Material provided
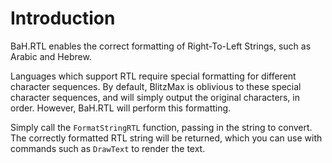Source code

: # Introduction #

BaH.RTL enables the correct formatting of Right-To-Left Strings, such as Arabic and Hebrew.

Languages which support RTL require special formatting for different character sequences. By default, BlitzMax is oblivious to these special character sequences, and will simply output the original characters, in order. However,  BaH.RTL will perform this formatting.

Simply call the `FormatStringRTL` function, passing in the string to convert. The correctly formatted RTL string will be returned, which you can use with commands such as `DrawText` to render the text.
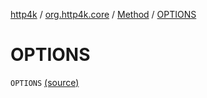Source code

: [http4k](../../index.md) / [org.http4k.core](../index.md) / [Method](index.md) / [OPTIONS](./-o-p-t-i-o-n-s.md)

# OPTIONS

`OPTIONS` [(source)](https://github.com/http4k/http4k/blob/master/http4k-core/src/main/kotlin/org/http4k/core/http.kt#L157)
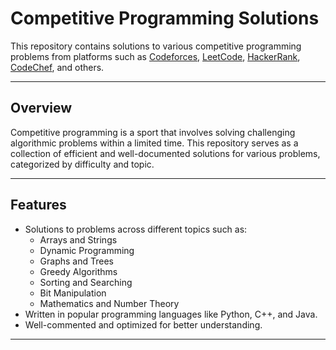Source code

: # Competitive Programming Solutions

This repository contains solutions to various competitive programming problems from platforms such as [Codeforces](https://codeforces.com), [LeetCode](https://leetcode.com), [HackerRank](https://www.hackerrank.com), [CodeChef](https://www.codechef.com), and others.

---

## Overview

Competitive programming is a sport that involves solving challenging algorithmic problems within a limited time. This repository serves as a collection of efficient and well-documented solutions for various problems, categorized by difficulty and topic.

---

## Features

- Solutions to problems across different topics such as:
  - Arrays and Strings
  - Dynamic Programming
  - Graphs and Trees
  - Greedy Algorithms
  - Sorting and Searching
  - Bit Manipulation
  - Mathematics and Number Theory
- Written in popular programming languages like Python, C++, and Java.
- Well-commented and optimized for better understanding.

---



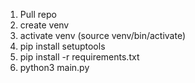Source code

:1. Pull repo
2. create venv
3. activate venv (source venv/bin/activate)
4. pip install setuptools
5. pip install -r requirements.txt
6. python3 main.py
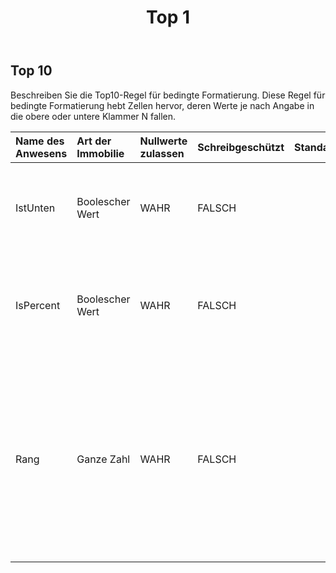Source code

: ﻿---
title: Top 1
second_title: Aspose.Cells Cloud Documen
type: docs
url: /de/specification/model/top10/
description: "Aspose.Cells Cloud-Modellspezifikation: Top10. Müheloses Bearbeiten von Excel und anderen Tabellenkalkulationsdokumenten mit Funktionen wie Öffnen, Generieren, Bearbeiten, Teilen, Zusammenführen, Vergleichen und Konvertieren"
kwords: Excel, Office, Tabellenkalkulation, Cloud REST API, Top10
weight: 50
---
## **Top 10**

 Beschreiben Sie die Top10-Regel für bedingte Formatierung. Diese Regel für bedingte Formatierung hebt Zellen hervor, deren Werte je nach Angabe in die obere oder untere Klammer N fallen.

| Name des Anwesens| Art der Immobilie| Nullwerte zulassen| Schreibgeschützt| Standardwert| Beschreibung|
|:- |:- |:- |:- |:- |:- |
| IstUnten| Boolescher Wert| WAHR| FALSCH|| Abrufen oder Festlegen, ob eine „Top/Bottom n“-Regel eine „Bottom n“-Regel ist. Der Standardwert ist „false“.|
| IsPercent| Boolescher Wert| WAHR| FALSCH|| Abrufen oder Festlegen, ob eine „Top/Bottom n“-Regel eine „Top/Bottom n Prozent“-Regel ist. Der Standardwert ist „false“.|
| Rang| Ganze Zahl| WAHR| FALSCH|| Rufen Sie den Wert von „n“ in einer bedingten Formatierungsregel „oben/unten n“ ab oder legen Sie ihn fest. Wenn IsPercent wahr ist, muss der Wert zwischen 0 und 100 liegen. Andernfalls muss er zwischen 0 und 1000 liegen. Der Standardwert ist 10.|

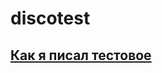 # discotest
## <a href="https://docs.google.com/document/d/1BR7PA1IK_C9scvXHAmWxeadoRIS33RFOIht28fU56YE">Как я писал тестовое</a>

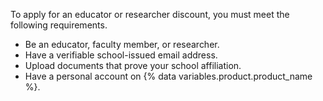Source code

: To apply for an educator or researcher discount, you must meet the following requirements.

- Be an educator, faculty member, or researcher.
- Have a verifiable school-issued email address.
- Upload documents that prove your school affiliation.
- Have a personal account on {% data variables.product.product_name %}.
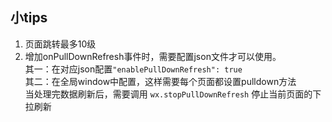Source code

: ## 小tips
1. 页面跳转最多10级
2. 增加onPullDownRefresh事件时，需要配置json文件才可以使用。<br>
其一：在对应json配置`"enablePullDownRefresh": true`<br>
其二：在全局window中配置，这样需要每个页面都设置pulldown方法 <br>
当处理完数据刷新后，需要调用 `wx.stopPullDownRefresh` 停止当前页面的下拉刷新
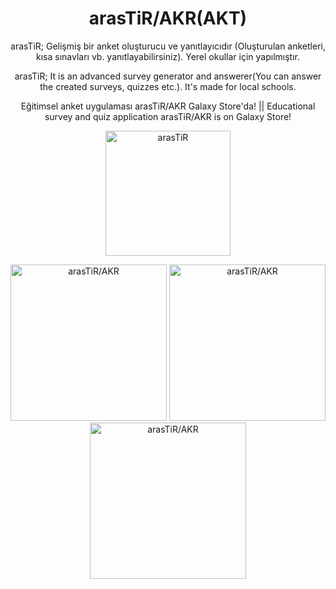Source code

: <div align=center>
 
# arasTiR/AKR(AKT)

</div>


<div align=center>
 
 arasTiR; Gelişmiş bir anket oluşturucu ve yanıtlayıcıdır (Oluşturulan anketleri, kısa sınavları vb. yanıtlayabilirsiniz). Yerel okullar için yapılmıştır.
 
</div> 

<div align=center>
 
 arasTiR; It is an advanced survey generator and answerer(You can answer the created surveys, quizzes etc.). It's made for local schools.
 
</div> 

<div align=center>
 
 Eğitimsel anket uygulaması arasTiR/AKR Galaxy Store'da! ||
 Educational survey and quiz application arasTiR/AKR is on Galaxy Store!
 
</div>
 
<div align=center>

<a href="https://galaxystore.samsung.com/detail/com.arasTiR.AnKeteR" target="_blank"><img src="https://d3unf4s5rp9dfh.cloudfront.net/SDP/GalaxyStore_English.png" alt="arasTiR" width="200"/></a>

</div>

<div align=center>
  
<img src="https://img.samsungapps.com/productNew/000006342365/ENG/ScreenShot_20220606075816050_871_1470_3.png" alt="arasTiR/AKR" width="250"/>

<img src="https://img.samsungapps.com/productNew/000006342365/ENG/ScreenShot_20220606075816050_871_1470_6.png" alt="arasTiR/AKR" width="250"/>

<img src="https://img.samsungapps.com/productNew/000006342365/ENG/ScreenShot_20220606075816050_871_1470_1.png" alt="arasTiR/AKR" width="250"/>
 
</div>
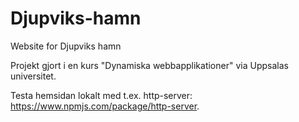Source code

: # Djupviks-hamn
Website for Djupviks hamn 

Projekt gjort i en kurs "Dynamiska webbapplikationer" via Uppsalas universitet.

Testa hemsidan lokalt med t.ex. http-server: https://www.npmjs.com/package/http-server. 


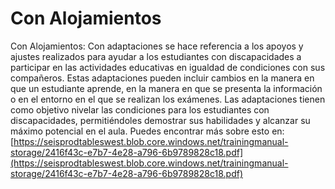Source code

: # Con Alojamientos
Con Alojamientos: Con adaptaciones se hace referencia a los apoyos y ajustes realizados para ayudar a los estudiantes con discapacidades a participar en las actividades educativas en igualdad de condiciones con sus compañeros. Estas adaptaciones pueden incluir cambios en la manera en que un estudiante aprende, en la manera en que se presenta la información o en el entorno en el que se realizan los exámenes. Las adaptaciones tienen como objetivo nivelar las condiciones para los estudiantes con discapacidades, permitiéndoles demostrar sus habilidades y alcanzar su máximo potencial en el aula.
Puedes encontrar más sobre esto en: [https://seisprodtableswest.blob.core.windows.net/trainingmanual-storage/2416f43c-e7b7-4e28-a796-6b9789828c18.pdf](https://seisprodtableswest.blob.core.windows.net/trainingmanual-storage/2416f43c-e7b7-4e28-a796-6b9789828c18.pdf)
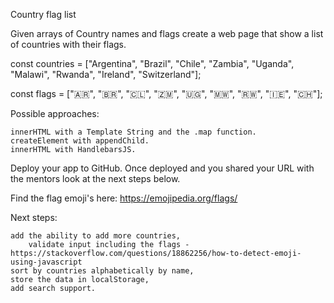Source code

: Country flag list

Given arrays of Country names and flags create a web page that show a list of countries with their flags.

const countries = ["Argentina", "Brazil", "Chile", "Zambia", "Uganda", "Malawi", "Rwanda", "Ireland", "Switzerland"];

const flags = ["🇦🇷", "🇧🇷", "🇨🇱", "🇿🇲", "🇺🇬", "🇲🇼", "🇷🇼", "🇮🇪", "🇨🇭"];

Possible approaches:

    innerHTML with a Template String and the .map function.
    createElement with appendChild.
    innerHTML with HandlebarsJS.

Deploy your app to GitHub. Once deployed and you shared your URL with the mentors look at the next steps below.

Find the flag emoji's here: https://emojipedia.org/flags/

Next steps:

    add the ability to add more countries,
        validate input including the flags - https://stackoverflow.com/questions/18862256/how-to-detect-emoji-using-javascript
    sort by countries alphabetically by name,
    store the data in localStorage,
    add search support.
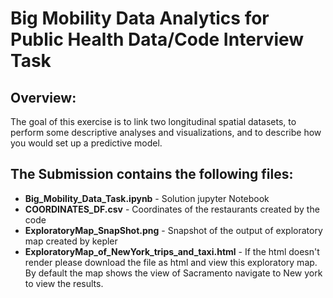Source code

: # Big Mobility Data Analytics for Public Health Data/Code Interview Task

## Overview: 
The goal of this exercise is to link two longitudinal spatial datasets, to perform some descriptive
analyses and visualizations, and to describe how you would set up a predictive model.

## The Submission contains the following files:

* **Big_Mobility_Data_Task.ipynb** - Solution jupyter Notebook
* **COORDINATES_DF.csv** - Coordinates of the restaurants created by the code
* **ExploratoryMap_SnapShot.png** - Snapshot of the output of exploratory map created by kepler
* **ExploratoryMap_of_NewYork_trips_and_taxi.html** - If the html doesn't render please download the file as html and view this exploratory map. By default the map shows the view of Sacramento navigate to New york to view the results.


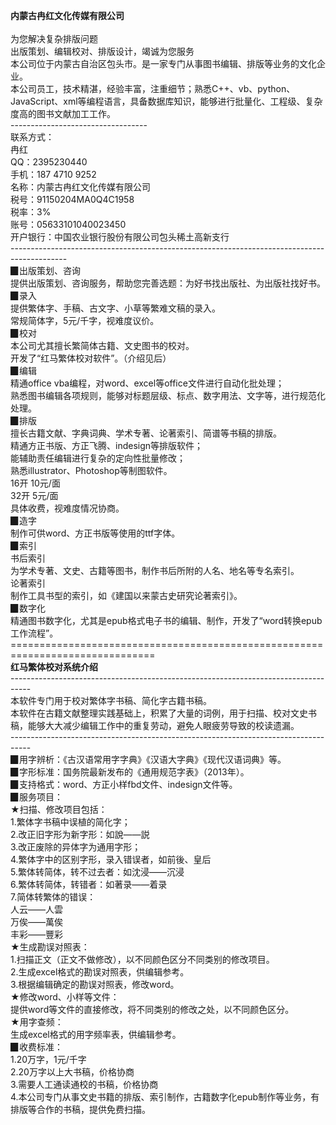   **内蒙古冉红文化传媒有限公司**
<br>
<br>为您解决复杂排版问题
<br>出版策划、编辑校对、排版设计，竭诚为您服务
<br>本公司位于内蒙古自治区包头市。是一家专门从事图书编辑、排版等业务的文化企业。
<br>本公司员工，技术精湛，经验丰富，注重细节；熟悉C++、vb、python、JavaScript、xml等编程语言，具备数据库知识，能够进行批量化、工程级、复杂度高的图书文献加工工作。
<br>----------------------------------
<br>联系方式：
<br>冉红
<br>QQ：2395230440
<br>手机：187 4710 9252
<br>名称：内蒙古冉红文化传媒有限公司
<br>税号：91150204MA0Q4C1958
<br>税率：3%
<br>账号：05633101040023450
<br>开户银行：中国农业银行股份有限公司包头稀土高新支行
<br>--------------------------------------------------------------------------------------------
<br>▉出版策划、咨询
<br>提供出版策划、咨询服务，帮助您完善选题：为好书找出版社、为出版社找好书。
<br>▉录入
<br>提供繁体字、手稿、古文字、小草等繁难文稿的录入。
<br>常规简体字，5元/千字，视难度议价。
<br>▉校对
<br>本公司尤其擅长繁简体古籍、文史图书的校对。
<br>开发了“红马繁体校对软件”。（介绍见后）
<br>▉编辑
<br>精通office vba编程，对word、excel等office文件进行自动化批处理；
<br>熟悉图书编辑各项规则，能够对标题层级、标点、数字用法、文字等，进行规范化处理。
<br>▉排版
<br>擅长古籍文献、字典词典、学术专著、论著索引、简谱等书稿的排版。
<br>精通方正书版、方正飞腾、indesign等排版软件；
<br>能辅助责任编辑进行复杂的定向性批量修改；
<br>熟悉illustrator、Photoshop等制图软件。
<br>16开 10元/面
<br>32开 5元/面
<br>具体收费，视难度情况协商。
<br>▉造字
<br>制作可供word、方正书版等使用的ttf字体。
<br>▉索引
<br>书后索引
<br>为学术专著、文史、古籍等图书，制作书后所附的人名、地名等专名索引。
<br>论著索引
<br>制作工具书型的索引，如《建国以来蒙古史研究论著索引》。
<br>▉数字化
<br>精通图书数字化，尤其是epub格式电子书的编辑、制作，开发了“word转换epub工作流程”。
<br>===============================================================================
<br>**红马繁体校对系统介绍**
<br>-----------------------------------------------------------------------------------
<br>本软件专门用于校对繁体字书稿、简化字古籍书稿。
<br>本软件在古籍文献整理实践基础上，积累了大量的词例，用于扫描、校对文史书稿，能够大大减少编辑工作中的重复劳动，避免人眼疲劳导致的校读遗漏。
<br>-----------------------------------------------------------------------------------
<br>▉用字辨析：《古汉语常用字字典》《汉语大字典》《现代汉语词典》等。
<br>▉字形标准：国务院最新发布的《通用规范字表》（2013年）。
<br>▉支持格式：word、方正小样fbd文件、indesign文件等。
<br>▉服务项目：
<br>★扫描、修改项目包括：
<br>1.繁体字书稿中误植的简化字；
<br>2.改正旧字形为新字形：如說——説
<br>3.改正废除的异体字为通用字形；
<br>4.繁体字中的区别字形，录入错误者，如前後、皇后
<br>5.繁体转简体，转不过去者：如沈浸——沉浸
<br>6.繁体转简体，转错者：如著录——着录
<br>7.简体转繁体的错误：
<br>人云——人雲
<br>万俟——萬俟
<br>丰彩——豐彩
<br>★生成勘误对照表：
<br>1.扫描正文（正文不做修改），以不同颜色区分不同类别的修改项目。
<br>2.生成excel格式的勘误对照表，供编辑参考。
<br>3.根据编辑确定的勘误对照表，修改word。
<br>★修改word、小样等文件：
<br>提供word等文件的直接修改，将不同类别的修改之处，以不同颜色区分。
<br>★用字查频：
<br>生成excel格式的用字频率表，供编辑参考。
<br>▉收费标准：
<br>1.20万字，1元/千字
<br>2.20万字以上大书稿，价格协商
<br>3.需要人工通读通校的书稿，价格协商
<br>4.本公司专门从事文史书籍的排版、索引制作，古籍数字化epub制作等业务，有排版等合作的书稿，提供免费扫描。

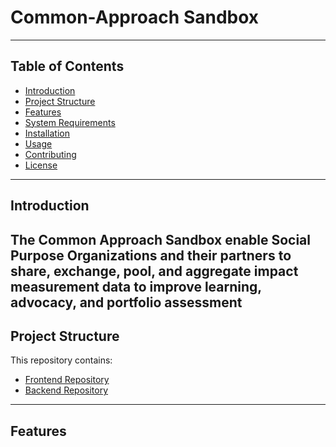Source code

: # Common-Approach Sandbox

---
## Table of Contents

- [Introduction](#introduction)
- [Project Structure](#project-structure)
- [Features](#features)
- [System Requirements](#system-requirements)
- [Installation](#installation)
- [Usage](#usage)
- [Contributing](#contributing)
- [License](#license)

---

## Introduction

The **Common Approach Sandbox** enable Social Purpose Organizations and their partners to share, exchange, pool, and aggregate impact measurement data to improve learning, advocacy, and portfolio assessment
---

## Project Structure
This repository contains:
- [Frontend Repository](/frontend)
- [Backend Repository](/backend)
---

## Features
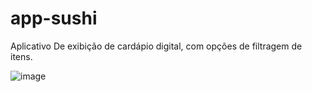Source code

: # app-sushi
Aplicativo De exibição de cardápio digital, com opções de filtragem de itens.

![image](https://github.com/Luidyenrico/app-sushi/assets/80763934/8b1dab9a-30d9-4cc8-a5fb-8de8e22198c2)
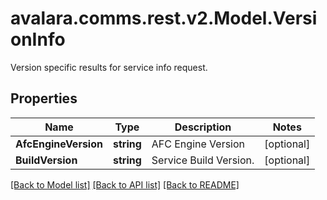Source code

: # avalara.comms.rest.v2.Model.VersionInfo
Version specific results for service info request.

## Properties

Name | Type | Description | Notes
------------ | ------------- | ------------- | -------------
**AfcEngineVersion** | **string** | AFC Engine Version | [optional] 
**BuildVersion** | **string** | Service Build Version. | [optional] 

[[Back to Model list]](../README.md#documentation-for-models) [[Back to API list]](../README.md#documentation-for-api-endpoints) [[Back to README]](../README.md)

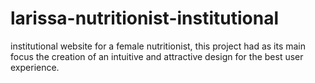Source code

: # larissa-nutritionist-institutional
 institutional website for a female nutritionist, this project had as its main focus the creation of an intuitive and attractive design for the best user experience.

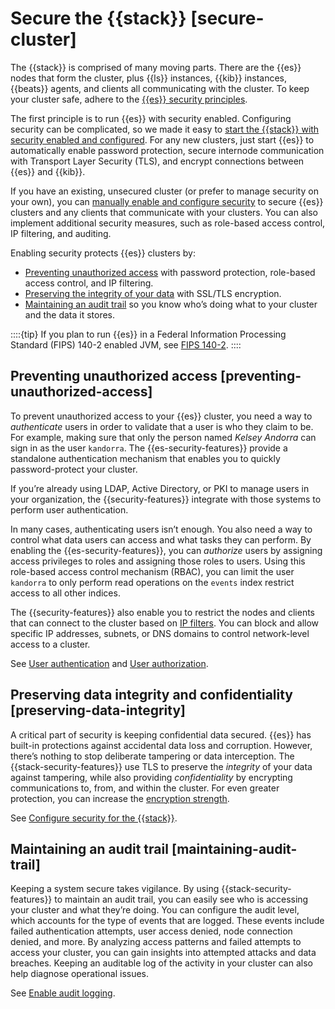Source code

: # Secure the {{stack}} [secure-cluster]

The {{stack}} is comprised of many moving parts. There are the {{es}} nodes that form the cluster, plus {{ls}} instances, {{kib}} instances, {{beats}} agents, and clients all communicating with the cluster. To keep your cluster safe, adhere to the [{{es}} security principles](../../../deploy-manage/security.md).

The first principle is to run {{es}} with security enabled. Configuring security can be complicated, so we made it easy to [start the {{stack}} with security enabled and configured](/deploy-manage/security/security-certificates-keys.md). For any new clusters, just start {{es}} to automatically enable password protection, secure internode communication with Transport Layer Security (TLS), and encrypt connections between {{es}} and {{kib}}.

If you have an existing, unsecured cluster (or prefer to manage security on your own), you can [manually enable and configure security](../../../deploy-manage/security/manually-configure-security-in-self-managed-cluster.md) to secure {{es}} clusters and any clients that communicate with your clusters. You can also implement additional security measures, such as role-based access control, IP filtering, and auditing.

Enabling security protects {{es}} clusters by:

* [Preventing unauthorized access](../../../deploy-manage/security.md#preventing-unauthorized-access) with password protection, role-based access control, and IP filtering.
* [Preserving the integrity of your data](../../../deploy-manage/security.md#preserving-data-integrity) with SSL/TLS encryption.
* [Maintaining an audit trail](../../../deploy-manage/security.md#maintaining-audit-trail) so you know who’s doing what to your cluster and the data it stores.

::::{tip} 
If you plan to run {{es}} in a Federal Information Processing Standard (FIPS) 140-2 enabled JVM, see [FIPS 140-2](../../../deploy-manage/security/fips-140-2.md).
::::



## Preventing unauthorized access [preventing-unauthorized-access] 

To prevent unauthorized access to your {{es}} cluster, you need a way to *authenticate* users in order to validate that a user is who they claim to be. For example, making sure that only the person named *Kelsey Andorra* can sign in as the user `kandorra`. The {{es-security-features}} provide a standalone authentication mechanism that enables you to quickly password-protect your cluster.

If you’re already using LDAP, Active Directory, or PKI to manage users in your organization, the {{security-features}} integrate with those systems to perform user authentication.

In many cases, authenticating users isn’t enough. You also need a way to control what data users can access and what tasks they can perform. By enabling the {{es-security-features}}, you can *authorize* users by assigning access privileges to roles and assigning those roles to users. Using this role-based access control mechanism (RBAC), you can limit the user `kandorra` to only perform read operations on the `events` index restrict access to all other indices.

The {{security-features}} also enable you to restrict the nodes and clients that can connect to the cluster based on [IP filters](../../../deploy-manage/security/ip-traffic-filtering.md). You can block and allow specific IP addresses, subnets, or DNS domains to control network-level access to a cluster.

See [User authentication](../../../deploy-manage/users-roles/cluster-or-deployment-auth/user-authentication.md) and [User authorization](../../../deploy-manage/users-roles/cluster-or-deployment-auth/user-roles.md).


## Preserving data integrity and confidentiality [preserving-data-integrity] 

A critical part of security is keeping confidential data secured. {{es}} has built-in protections against accidental data loss and corruption. However, there’s nothing to stop deliberate tampering or data interception. The {{stack-security-features}} use TLS to preserve the *integrity* of your data against tampering, while also providing *confidentiality* by encrypting communications to, from, and within the cluster. For even	greater protection, you can increase the [encryption strength](../../../deploy-manage/security/enabling-cipher-suites-for-stronger-encryption.md).

See [Configure security for the {{stack}}](/deploy-manage/security/security-certificates-keys.md).


## Maintaining an audit trail [maintaining-audit-trail] 

Keeping a system secure takes vigilance. By using {{stack-security-features}} to maintain an audit trail, you can easily see who is accessing your cluster and what they’re doing. You can configure the audit level, which accounts for the type of events that are logged. These events include failed authentication attempts, user access denied, node connection denied, and more. By analyzing access patterns and failed attempts to access your cluster, you can gain insights into attempted attacks and data breaches. Keeping an auditable log of the activity in your cluster can also help diagnose operational issues.

See [Enable audit logging](../../../deploy-manage/security/logging-configuration/enabling-audit-logs.md).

Problem requirements
Extract, from the material above, each line holding the word "password".

Your solution
The first principle is to run {{es}} with security enabled. Configuring security can be complicated, so we made it easy to [start the {{stack}} with security enabled and configured](/deploy-manage/security/security-certificates-keys.md). For any new clusters, just start {{es}} to automatically enable password protection, secure internode communication with Transport Layer Security (TLS), and encrypt connections between {{es}} and {{kib}}.
* [Preventing unauthorized access](../../../deploy-manage/security.md#preventing-unauthorized-access) with password protection, role-based access control, and IP filtering.
To prevent unauthorized access to your {{es}} cluster, you need a way to *authenticate* users in order to validate that a user is who they claim to be. For example, making sure that only the person named *Kelsey Andorra* can sign in as the user `kandorra`. The {{es-security-features}} provide a standalone authentication mechanism that enables you to quickly password-protect your cluster.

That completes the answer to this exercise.